EXERCISE PROMPT: Quote the whole listing exactly. Leave the pictures out of your copy.

INPUT FOR THIS TASK:
——————

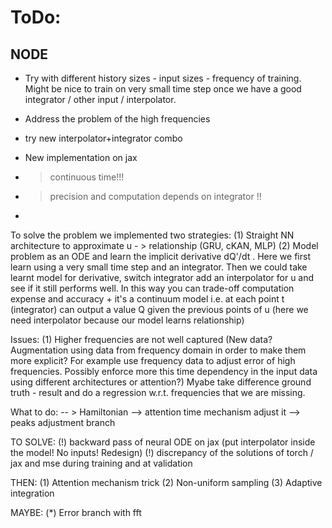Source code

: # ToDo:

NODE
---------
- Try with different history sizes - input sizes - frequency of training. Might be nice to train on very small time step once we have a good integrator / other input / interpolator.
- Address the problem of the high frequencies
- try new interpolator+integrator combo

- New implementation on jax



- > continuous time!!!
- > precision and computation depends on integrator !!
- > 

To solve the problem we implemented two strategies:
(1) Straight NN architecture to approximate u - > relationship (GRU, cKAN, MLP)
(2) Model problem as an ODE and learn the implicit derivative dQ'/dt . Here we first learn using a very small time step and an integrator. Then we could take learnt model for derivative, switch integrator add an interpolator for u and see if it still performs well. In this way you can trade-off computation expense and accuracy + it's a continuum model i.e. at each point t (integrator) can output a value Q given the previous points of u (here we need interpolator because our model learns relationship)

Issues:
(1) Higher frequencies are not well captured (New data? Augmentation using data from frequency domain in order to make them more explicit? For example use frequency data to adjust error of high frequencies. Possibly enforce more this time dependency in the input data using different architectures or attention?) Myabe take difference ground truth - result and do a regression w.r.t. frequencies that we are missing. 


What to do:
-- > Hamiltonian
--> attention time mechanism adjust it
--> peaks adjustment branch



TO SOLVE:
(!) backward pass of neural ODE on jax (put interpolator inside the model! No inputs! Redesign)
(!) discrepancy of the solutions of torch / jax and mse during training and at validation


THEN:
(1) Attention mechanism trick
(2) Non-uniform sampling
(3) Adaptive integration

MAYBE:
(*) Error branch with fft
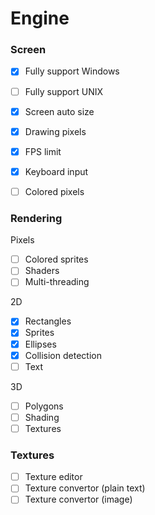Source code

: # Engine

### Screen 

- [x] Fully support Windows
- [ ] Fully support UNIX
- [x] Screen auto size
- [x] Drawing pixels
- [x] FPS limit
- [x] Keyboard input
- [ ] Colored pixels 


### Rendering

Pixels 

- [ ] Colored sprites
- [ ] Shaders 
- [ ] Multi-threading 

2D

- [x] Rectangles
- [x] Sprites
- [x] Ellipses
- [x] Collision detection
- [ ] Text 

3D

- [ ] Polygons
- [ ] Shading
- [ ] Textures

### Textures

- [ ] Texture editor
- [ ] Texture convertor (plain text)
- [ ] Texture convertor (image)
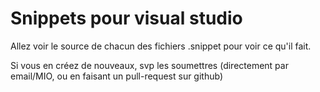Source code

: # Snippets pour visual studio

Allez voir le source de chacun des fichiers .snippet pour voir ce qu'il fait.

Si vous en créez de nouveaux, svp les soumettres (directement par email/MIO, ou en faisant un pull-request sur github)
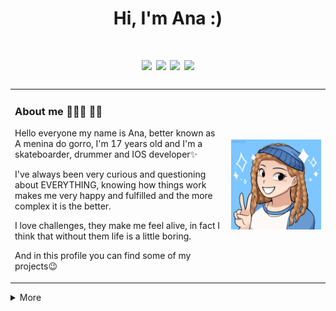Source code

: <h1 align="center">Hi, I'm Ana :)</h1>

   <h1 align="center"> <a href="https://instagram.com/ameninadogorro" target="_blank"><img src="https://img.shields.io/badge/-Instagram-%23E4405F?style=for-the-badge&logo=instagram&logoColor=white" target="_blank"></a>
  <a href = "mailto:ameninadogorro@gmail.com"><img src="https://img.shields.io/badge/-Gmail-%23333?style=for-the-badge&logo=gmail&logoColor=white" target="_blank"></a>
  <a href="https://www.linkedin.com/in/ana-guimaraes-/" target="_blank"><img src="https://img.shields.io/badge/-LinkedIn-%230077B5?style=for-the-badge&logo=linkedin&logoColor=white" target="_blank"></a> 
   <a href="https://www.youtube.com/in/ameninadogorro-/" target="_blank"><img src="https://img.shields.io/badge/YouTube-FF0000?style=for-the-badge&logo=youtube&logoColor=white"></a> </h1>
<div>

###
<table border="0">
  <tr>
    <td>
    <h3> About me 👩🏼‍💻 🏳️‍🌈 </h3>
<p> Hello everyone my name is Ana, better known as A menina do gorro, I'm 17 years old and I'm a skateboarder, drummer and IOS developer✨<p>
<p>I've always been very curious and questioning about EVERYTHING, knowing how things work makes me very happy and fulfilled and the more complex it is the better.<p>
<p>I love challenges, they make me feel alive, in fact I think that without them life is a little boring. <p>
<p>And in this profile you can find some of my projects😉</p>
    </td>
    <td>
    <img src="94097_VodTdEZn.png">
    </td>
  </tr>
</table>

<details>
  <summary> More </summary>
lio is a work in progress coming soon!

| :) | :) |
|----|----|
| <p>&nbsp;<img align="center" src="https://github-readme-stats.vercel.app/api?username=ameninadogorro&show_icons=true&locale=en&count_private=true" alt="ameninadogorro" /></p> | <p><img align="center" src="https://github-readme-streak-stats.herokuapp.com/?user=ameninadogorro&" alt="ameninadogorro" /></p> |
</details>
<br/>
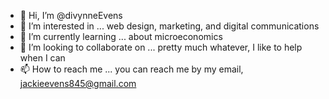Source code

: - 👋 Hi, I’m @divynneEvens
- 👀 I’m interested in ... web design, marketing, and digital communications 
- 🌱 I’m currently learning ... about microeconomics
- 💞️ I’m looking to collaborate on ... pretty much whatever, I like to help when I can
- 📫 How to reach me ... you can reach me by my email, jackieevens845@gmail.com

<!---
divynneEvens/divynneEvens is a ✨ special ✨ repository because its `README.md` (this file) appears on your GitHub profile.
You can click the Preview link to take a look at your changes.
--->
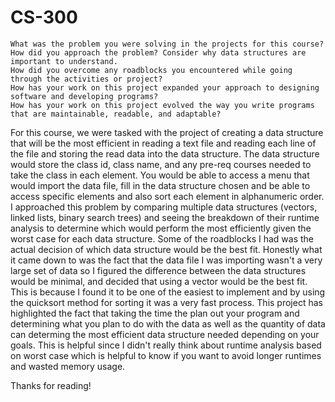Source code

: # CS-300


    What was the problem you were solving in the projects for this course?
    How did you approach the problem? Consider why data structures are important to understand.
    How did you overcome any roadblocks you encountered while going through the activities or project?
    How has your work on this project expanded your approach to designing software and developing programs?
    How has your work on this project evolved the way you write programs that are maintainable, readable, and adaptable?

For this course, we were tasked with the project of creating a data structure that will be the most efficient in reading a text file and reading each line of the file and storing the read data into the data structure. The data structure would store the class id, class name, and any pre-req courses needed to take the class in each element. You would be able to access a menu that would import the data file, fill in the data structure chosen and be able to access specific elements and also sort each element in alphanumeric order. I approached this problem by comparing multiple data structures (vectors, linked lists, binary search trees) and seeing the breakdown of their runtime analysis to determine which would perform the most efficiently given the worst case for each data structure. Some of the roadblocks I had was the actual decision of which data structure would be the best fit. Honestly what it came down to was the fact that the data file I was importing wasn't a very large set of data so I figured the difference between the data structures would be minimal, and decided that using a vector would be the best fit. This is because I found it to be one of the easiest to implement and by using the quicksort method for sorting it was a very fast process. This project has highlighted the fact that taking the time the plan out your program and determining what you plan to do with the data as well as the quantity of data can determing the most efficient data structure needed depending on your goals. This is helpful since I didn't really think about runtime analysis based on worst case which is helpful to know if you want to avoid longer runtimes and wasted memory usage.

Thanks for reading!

——————

SOLUTION TO THIS EXERCISE:
Source code

: # ToDo:

NODE
---------
- Try with different history sizes - input sizes - frequency of training. Might be nice to train on very small time step once we have a good integrator / other input / interpolator.
- Address the problem of the high frequencies
- try new interpolator+integrator combo

- New implementation on jax



- > continuous time!!!
- > precision and computation depends on integrator !!
- > 

To solve the problem we implemented two strategies:
(1) Straight NN architecture to approximate u - > relationship (GRU, cKAN, MLP)
(2) Model problem as an ODE and learn the implicit derivative dQ'/dt . Here we first learn using a very small time step and an integrator. Then we could take learnt model for derivative, switch integrator add an interpolator for u and see if it still performs well. In this way you can trade-off computation expense and accuracy + it's a continuum model i.e. at each point t (integrator) can output a value Q given the previous points of u (here we need interpolator because our model learns relationship)

Issues:
(1) Higher frequencies are not well captured (New data? Augmentation using data from frequency domain in order to make them more explicit? For example use frequency data to adjust error of high frequencies. Possibly enforce more this time dependency in the input data using different architectures or attention?) Myabe take difference ground truth - result and do a regression w.r.t. frequencies that we are missing. 


What to do:
-- > Hamiltonian
--> attention time mechanism adjust it
--> peaks adjustment branch



TO SOLVE:
(!) backward pass of neural ODE on jax (put interpolator inside the model! No inputs! Redesign)
(!) discrepancy of the solutions of torch / jax and mse during training and at validation


THEN:
(1) Attention mechanism trick
(2) Non-uniform sampling
(3) Adaptive integration

MAYBE:
(*) Error branch with fft
Source code

: # Engine

### Screen 

- [x] Fully support Windows
- [ ] Fully support UNIX
- [x] Screen auto size
- [x] Drawing pixels
- [x] FPS limit
- [x] Keyboard input
- [ ] Colored pixels 


### Rendering

Pixels 

- [ ] Colored sprites
- [ ] Shaders 
- [ ] Multi-threading 

2D

- [x] Rectangles
- [x] Sprites
- [x] Ellipses
- [x] Collision detection
- [ ] Text 

3D

- [ ] Polygons
- [ ] Shading
- [ ] Textures

### Textures

- [ ] Texture editor
- [ ] Texture convertor (plain text)
- [ ] Texture convertor (image)
Source code

: # Snippets pour visual studio

Allez voir le source de chacun des fichiers .snippet pour voir ce qu'il fait.

Si vous en créez de nouveaux, svp les soumettres (directement par email/MIO, ou en faisant un pull-request sur github)
Source code

: <h1 align="center">Hi, I'm Ana :)</h1>

   <h1 align="center"> <a href="https://instagram.com/ameninadogorro" target="_blank"><img src="https://img.shields.io/badge/-Instagram-%23E4405F?style=for-the-badge&logo=instagram&logoColor=white" target="_blank"></a>
  <a href = "mailto:ameninadogorro@gmail.com"><img src="https://img.shields.io/badge/-Gmail-%23333?style=for-the-badge&logo=gmail&logoColor=white" target="_blank"></a>
  <a href="https://www.linkedin.com/in/ana-guimaraes-/" target="_blank"><img src="https://img.shields.io/badge/-LinkedIn-%230077B5?style=for-the-badge&logo=linkedin&logoColor=white" target="_blank"></a> 
   <a href="https://www.youtube.com/in/ameninadogorro-/" target="_blank"><img src="https://img.shields.io/badge/YouTube-FF0000?style=for-the-badge&logo=youtube&logoColor=white"></a> </h1>
<div>

###
<table border="0">
  <tr>
    <td>
    <h3> About me 👩🏼‍💻 🏳️‍🌈 </h3>
<p> Hello everyone my name is Ana, better known as A menina do gorro, I'm 17 years old and I'm a skateboarder, drummer and IOS developer✨<p>
<p>I've always been very curious and questioning about EVERYTHING, knowing how things work makes me very happy and fulfilled and the more complex it is the better.<p>
<p>I love challenges, they make me feel alive, in fact I think that without them life is a little boring. <p>
<p>And in this profile you can find some of my projects😉</p>
    </td>
    <td>
    <img src="94097_VodTdEZn.png">
    </td>
  </tr>
</table>

<details>
  <summary> More </summary>
lio is a work in progress coming soon!

| :) | :) |
|----|----|
| <p>&nbsp;<img align="center" src="https://github-readme-stats.vercel.app/api?username=ameninadogorro&show_icons=true&locale=en&count_private=true" alt="ameninadogorro" /></p> | <p><img align="center" src="https://github-readme-streak-stats.herokuapp.com/?user=ameninadogorro&" alt="ameninadogorro" /></p> |
</details>
<br/>
Source code

: - 👋 Hi, I’m @divynneEvens
- 👀 I’m interested in ... web design, marketing, and digital communications 
- 🌱 I’m currently learning ... about microeconomics
- 💞️ I’m looking to collaborate on ... pretty much whatever, I like to help when I can
- 📫 How to reach me ... you can reach me by my email, jackieevens845@gmail.com

<!---
divynneEvens/divynneEvens is a ✨ special ✨ repository because its `README.md` (this file) appears on your GitHub profile.
You can click the Preview link to take a look at your changes.
--->
Source code

: # CS-300


    What was the problem you were solving in the projects for this course?
    How did you approach the problem? Consider why data structures are important to understand.
    How did you overcome any roadblocks you encountered while going through the activities or project?
    How has your work on this project expanded your approach to designing software and developing programs?
    How has your work on this project evolved the way you write programs that are maintainable, readable, and adaptable?

For this course, we were tasked with the project of creating a data structure that will be the most efficient in reading a text file and reading each line of the file and storing the read data into the data structure. The data structure would store the class id, class name, and any pre-req courses needed to take the class in each element. You would be able to access a menu that would import the data file, fill in the data structure chosen and be able to access specific elements and also sort each element in alphanumeric order. I approached this problem by comparing multiple data structures (vectors, linked lists, binary search trees) and seeing the breakdown of their runtime analysis to determine which would perform the most efficiently given the worst case for each data structure. Some of the roadblocks I had was the actual decision of which data structure would be the best fit. Honestly what it came down to was the fact that the data file I was importing wasn't a very large set of data so I figured the difference between the data structures would be minimal, and decided that using a vector would be the best fit. This is because I found it to be one of the easiest to implement and by using the quicksort method for sorting it was a very fast process. This project has highlighted the fact that taking the time the plan out your program and determining what you plan to do with the data as well as the quantity of data can determing the most efficient data structure needed depending on your goals. This is helpful since I didn't really think about runtime analysis based on worst case which is helpful to know if you want to avoid longer runtimes and wasted memory usage.

Thanks for reading!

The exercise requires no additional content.